> **Aim of the exercise**
Write out every record below exactly as it appears.

> **Records for this task**
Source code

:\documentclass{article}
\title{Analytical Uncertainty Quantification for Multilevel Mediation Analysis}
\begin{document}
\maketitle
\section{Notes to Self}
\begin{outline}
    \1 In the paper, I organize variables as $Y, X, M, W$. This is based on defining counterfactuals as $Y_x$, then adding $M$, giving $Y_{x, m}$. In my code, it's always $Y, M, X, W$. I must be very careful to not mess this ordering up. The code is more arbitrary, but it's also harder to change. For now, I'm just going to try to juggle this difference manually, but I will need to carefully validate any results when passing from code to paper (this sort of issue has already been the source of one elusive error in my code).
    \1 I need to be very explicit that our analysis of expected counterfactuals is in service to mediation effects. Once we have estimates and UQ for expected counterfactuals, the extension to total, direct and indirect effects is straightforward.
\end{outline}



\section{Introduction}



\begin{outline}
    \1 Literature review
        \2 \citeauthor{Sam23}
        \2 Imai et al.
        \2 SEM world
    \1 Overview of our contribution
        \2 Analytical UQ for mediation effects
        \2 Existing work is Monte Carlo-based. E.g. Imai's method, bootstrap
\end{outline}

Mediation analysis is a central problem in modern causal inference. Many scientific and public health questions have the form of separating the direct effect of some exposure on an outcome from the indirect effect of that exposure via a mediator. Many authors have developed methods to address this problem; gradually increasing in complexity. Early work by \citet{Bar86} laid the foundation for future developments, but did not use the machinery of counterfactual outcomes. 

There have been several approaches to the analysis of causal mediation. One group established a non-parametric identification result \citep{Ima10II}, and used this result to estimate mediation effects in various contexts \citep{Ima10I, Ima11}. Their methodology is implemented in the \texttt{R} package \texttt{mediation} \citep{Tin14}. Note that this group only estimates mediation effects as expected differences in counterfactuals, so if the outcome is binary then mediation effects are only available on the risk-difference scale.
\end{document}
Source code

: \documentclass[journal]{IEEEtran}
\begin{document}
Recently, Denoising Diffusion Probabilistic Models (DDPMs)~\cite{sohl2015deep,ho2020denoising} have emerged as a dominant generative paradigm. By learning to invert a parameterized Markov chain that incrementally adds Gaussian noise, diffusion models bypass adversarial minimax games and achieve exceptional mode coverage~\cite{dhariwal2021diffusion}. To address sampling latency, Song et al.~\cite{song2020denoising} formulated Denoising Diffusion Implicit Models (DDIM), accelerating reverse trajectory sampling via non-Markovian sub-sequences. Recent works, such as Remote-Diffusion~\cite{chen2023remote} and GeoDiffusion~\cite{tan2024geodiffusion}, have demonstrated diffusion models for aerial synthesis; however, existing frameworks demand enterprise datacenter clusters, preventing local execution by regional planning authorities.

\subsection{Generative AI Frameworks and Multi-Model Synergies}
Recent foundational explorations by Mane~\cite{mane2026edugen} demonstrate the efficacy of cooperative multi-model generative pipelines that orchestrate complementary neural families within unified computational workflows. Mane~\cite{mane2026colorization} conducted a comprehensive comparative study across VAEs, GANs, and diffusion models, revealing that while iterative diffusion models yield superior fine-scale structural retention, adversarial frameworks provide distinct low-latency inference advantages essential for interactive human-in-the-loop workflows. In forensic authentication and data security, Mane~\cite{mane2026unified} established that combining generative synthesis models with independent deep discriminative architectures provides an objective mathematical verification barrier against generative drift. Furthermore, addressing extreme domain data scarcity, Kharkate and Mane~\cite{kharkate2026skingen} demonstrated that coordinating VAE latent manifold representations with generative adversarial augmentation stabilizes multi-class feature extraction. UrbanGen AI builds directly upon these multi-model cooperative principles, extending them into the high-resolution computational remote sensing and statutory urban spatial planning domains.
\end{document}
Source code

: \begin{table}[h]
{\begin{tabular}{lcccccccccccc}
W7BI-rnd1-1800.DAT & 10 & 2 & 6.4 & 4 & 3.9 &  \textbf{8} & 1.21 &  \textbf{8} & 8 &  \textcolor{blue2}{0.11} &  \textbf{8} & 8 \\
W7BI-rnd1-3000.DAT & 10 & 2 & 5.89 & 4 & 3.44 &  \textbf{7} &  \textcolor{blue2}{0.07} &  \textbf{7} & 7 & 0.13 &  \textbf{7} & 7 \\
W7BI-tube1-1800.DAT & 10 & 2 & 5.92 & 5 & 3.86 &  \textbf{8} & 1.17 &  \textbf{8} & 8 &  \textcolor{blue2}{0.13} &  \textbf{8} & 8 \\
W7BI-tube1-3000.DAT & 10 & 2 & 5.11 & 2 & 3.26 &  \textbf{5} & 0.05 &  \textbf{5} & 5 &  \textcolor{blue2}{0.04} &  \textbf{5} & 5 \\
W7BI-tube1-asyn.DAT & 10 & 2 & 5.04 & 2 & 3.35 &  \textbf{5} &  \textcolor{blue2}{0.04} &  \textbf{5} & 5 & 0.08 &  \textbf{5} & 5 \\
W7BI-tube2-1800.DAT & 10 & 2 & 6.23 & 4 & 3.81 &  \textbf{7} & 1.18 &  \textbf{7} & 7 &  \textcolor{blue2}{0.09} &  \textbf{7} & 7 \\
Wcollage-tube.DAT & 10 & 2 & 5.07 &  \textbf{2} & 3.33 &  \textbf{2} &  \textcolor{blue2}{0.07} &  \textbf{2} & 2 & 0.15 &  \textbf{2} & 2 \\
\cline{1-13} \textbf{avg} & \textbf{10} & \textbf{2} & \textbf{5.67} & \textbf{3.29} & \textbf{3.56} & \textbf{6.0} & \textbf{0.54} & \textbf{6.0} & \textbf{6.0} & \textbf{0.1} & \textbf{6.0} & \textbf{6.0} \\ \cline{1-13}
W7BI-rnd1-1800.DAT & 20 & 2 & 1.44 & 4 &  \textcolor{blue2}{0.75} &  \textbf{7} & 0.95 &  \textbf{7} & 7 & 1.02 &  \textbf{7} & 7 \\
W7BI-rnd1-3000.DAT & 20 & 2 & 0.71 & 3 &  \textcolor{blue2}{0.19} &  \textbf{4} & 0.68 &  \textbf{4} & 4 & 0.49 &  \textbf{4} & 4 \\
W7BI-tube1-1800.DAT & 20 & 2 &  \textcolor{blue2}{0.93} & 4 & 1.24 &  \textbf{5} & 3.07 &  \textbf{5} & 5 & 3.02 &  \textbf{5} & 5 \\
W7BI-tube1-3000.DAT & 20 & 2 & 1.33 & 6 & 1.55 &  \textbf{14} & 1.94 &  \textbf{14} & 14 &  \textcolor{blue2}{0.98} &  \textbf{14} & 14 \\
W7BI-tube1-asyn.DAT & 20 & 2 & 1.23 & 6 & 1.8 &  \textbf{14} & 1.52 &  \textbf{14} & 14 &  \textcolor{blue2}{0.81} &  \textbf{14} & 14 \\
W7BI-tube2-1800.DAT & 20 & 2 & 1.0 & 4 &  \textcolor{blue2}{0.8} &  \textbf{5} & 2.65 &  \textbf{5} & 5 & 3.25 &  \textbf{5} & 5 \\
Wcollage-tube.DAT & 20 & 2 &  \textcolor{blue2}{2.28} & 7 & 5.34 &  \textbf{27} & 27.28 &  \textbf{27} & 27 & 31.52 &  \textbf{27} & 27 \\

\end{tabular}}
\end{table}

> **Your response**
Source code

:\documentclass{article}
\title{Analytical Uncertainty Quantification for Multilevel Mediation Analysis}
\begin{document}
\maketitle
\section{Notes to Self}
\begin{outline}
    \1 In the paper, I organize variables as $Y, X, M, W$. This is based on defining counterfactuals as $Y_x$, then adding $M$, giving $Y_{x, m}$. In my code, it's always $Y, M, X, W$. I must be very careful to not mess this ordering up. The code is more arbitrary, but it's also harder to change. For now, I'm just going to try to juggle this difference manually, but I will need to carefully validate any results when passing from code to paper (this sort of issue has already been the source of one elusive error in my code).
    \1 I need to be very explicit that our analysis of expected counterfactuals is in service to mediation effects. Once we have estimates and UQ for expected counterfactuals, the extension to total, direct and indirect effects is straightforward.
\end{outline}



\section{Introduction}



\begin{outline}
    \1 Literature review
        \2 \citeauthor{Sam23}
        \2 Imai et al.
        \2 SEM world
    \1 Overview of our contribution
        \2 Analytical UQ for mediation effects
        \2 Existing work is Monte Carlo-based. E.g. Imai's method, bootstrap
\end{outline}

Mediation analysis is a central problem in modern causal inference. Many scientific and public health questions have the form of separating the direct effect of some exposure on an outcome from the indirect effect of that exposure via a mediator. Many authors have developed methods to address this problem; gradually increasing in complexity. Early work by \citet{Bar86} laid the foundation for future developments, but did not use the machinery of counterfactual outcomes. 

There have been several approaches to the analysis of causal mediation. One group established a non-parametric identification result \citep{Ima10II}, and used this result to estimate mediation effects in various contexts \citep{Ima10I, Ima11}. Their methodology is implemented in the \texttt{R} package \texttt{mediation} \citep{Tin14}. Note that this group only estimates mediation effects as expected differences in counterfactuals, so if the outcome is binary then mediation effects are only available on the risk-difference scale.
\end{document}
Source code

: \documentclass[journal]{IEEEtran}
\begin{document}
Recently, Denoising Diffusion Probabilistic Models (DDPMs)~\cite{sohl2015deep,ho2020denoising} have emerged as a dominant generative paradigm. By learning to invert a parameterized Markov chain that incrementally adds Gaussian noise, diffusion models bypass adversarial minimax games and achieve exceptional mode coverage~\cite{dhariwal2021diffusion}. To address sampling latency, Song et al.~\cite{song2020denoising} formulated Denoising Diffusion Implicit Models (DDIM), accelerating reverse trajectory sampling via non-Markovian sub-sequences. Recent works, such as Remote-Diffusion~\cite{chen2023remote} and GeoDiffusion~\cite{tan2024geodiffusion}, have demonstrated diffusion models for aerial synthesis; however, existing frameworks demand enterprise datacenter clusters, preventing local execution by regional planning authorities.

\subsection{Generative AI Frameworks and Multi-Model Synergies}
Recent foundational explorations by Mane~\cite{mane2026edugen} demonstrate the efficacy of cooperative multi-model generative pipelines that orchestrate complementary neural families within unified computational workflows. Mane~\cite{mane2026colorization} conducted a comprehensive comparative study across VAEs, GANs, and diffusion models, revealing that while iterative diffusion models yield superior fine-scale structural retention, adversarial frameworks provide distinct low-latency inference advantages essential for interactive human-in-the-loop workflows. In forensic authentication and data security, Mane~\cite{mane2026unified} established that combining generative synthesis models with independent deep discriminative architectures provides an objective mathematical verification barrier against generative drift. Furthermore, addressing extreme domain data scarcity, Kharkate and Mane~\cite{kharkate2026skingen} demonstrated that coordinating VAE latent manifold representations with generative adversarial augmentation stabilizes multi-class feature extraction. UrbanGen AI builds directly upon these multi-model cooperative principles, extending them into the high-resolution computational remote sensing and statutory urban spatial planning domains.
\end{document}
Source code

: \begin{table}[h]
{\begin{tabular}{lcccccccccccc}
W7BI-rnd1-1800.DAT & 10 & 2 & 6.4 & 4 & 3.9 &  \textbf{8} & 1.21 &  \textbf{8} & 8 &  \textcolor{blue2}{0.11} &  \textbf{8} & 8 \\
W7BI-rnd1-3000.DAT & 10 & 2 & 5.89 & 4 & 3.44 &  \textbf{7} &  \textcolor{blue2}{0.07} &  \textbf{7} & 7 & 0.13 &  \textbf{7} & 7 \\
W7BI-tube1-1800.DAT & 10 & 2 & 5.92 & 5 & 3.86 &  \textbf{8} & 1.17 &  \textbf{8} & 8 &  \textcolor{blue2}{0.13} &  \textbf{8} & 8 \\
W7BI-tube1-3000.DAT & 10 & 2 & 5.11 & 2 & 3.26 &  \textbf{5} & 0.05 &  \textbf{5} & 5 &  \textcolor{blue2}{0.04} &  \textbf{5} & 5 \\
W7BI-tube1-asyn.DAT & 10 & 2 & 5.04 & 2 & 3.35 &  \textbf{5} &  \textcolor{blue2}{0.04} &  \textbf{5} & 5 & 0.08 &  \textbf{5} & 5 \\
W7BI-tube2-1800.DAT & 10 & 2 & 6.23 & 4 & 3.81 &  \textbf{7} & 1.18 &  \textbf{7} & 7 &  \textcolor{blue2}{0.09} &  \textbf{7} & 7 \\
Wcollage-tube.DAT & 10 & 2 & 5.07 &  \textbf{2} & 3.33 &  \textbf{2} &  \textcolor{blue2}{0.07} &  \textbf{2} & 2 & 0.15 &  \textbf{2} & 2 \\
\cline{1-13} \textbf{avg} & \textbf{10} & \textbf{2} & \textbf{5.67} & \textbf{3.29} & \textbf{3.56} & \textbf{6.0} & \textbf{0.54} & \textbf{6.0} & \textbf{6.0} & \textbf{0.1} & \textbf{6.0} & \textbf{6.0} \\ \cline{1-13}
W7BI-rnd1-1800.DAT & 20 & 2 & 1.44 & 4 &  \textcolor{blue2}{0.75} &  \textbf{7} & 0.95 &  \textbf{7} & 7 & 1.02 &  \textbf{7} & 7 \\
W7BI-rnd1-3000.DAT & 20 & 2 & 0.71 & 3 &  \textcolor{blue2}{0.19} &  \textbf{4} & 0.68 &  \textbf{4} & 4 & 0.49 &  \textbf{4} & 4 \\
W7BI-tube1-1800.DAT & 20 & 2 &  \textcolor{blue2}{0.93} & 4 & 1.24 &  \textbf{5} & 3.07 &  \textbf{5} & 5 & 3.02 &  \textbf{5} & 5 \\
W7BI-tube1-3000.DAT & 20 & 2 & 1.33 & 6 & 1.55 &  \textbf{14} & 1.94 &  \textbf{14} & 14 &  \textcolor{blue2}{0.98} &  \textbf{14} & 14 \\
W7BI-tube1-asyn.DAT & 20 & 2 & 1.23 & 6 & 1.8 &  \textbf{14} & 1.52 &  \textbf{14} & 14 &  \textcolor{blue2}{0.81} &  \textbf{14} & 14 \\
W7BI-tube2-1800.DAT & 20 & 2 & 1.0 & 4 &  \textcolor{blue2}{0.8} &  \textbf{5} & 2.65 &  \textbf{5} & 5 & 3.25 &  \textbf{5} & 5 \\
Wcollage-tube.DAT & 20 & 2 &  \textcolor{blue2}{2.28} & 7 & 5.34 &  \textbf{27} & 27.28 &  \textbf{27} & 27 & 31.52 &  \textbf{27} & 27 \\

\end{tabular}}
\end{table}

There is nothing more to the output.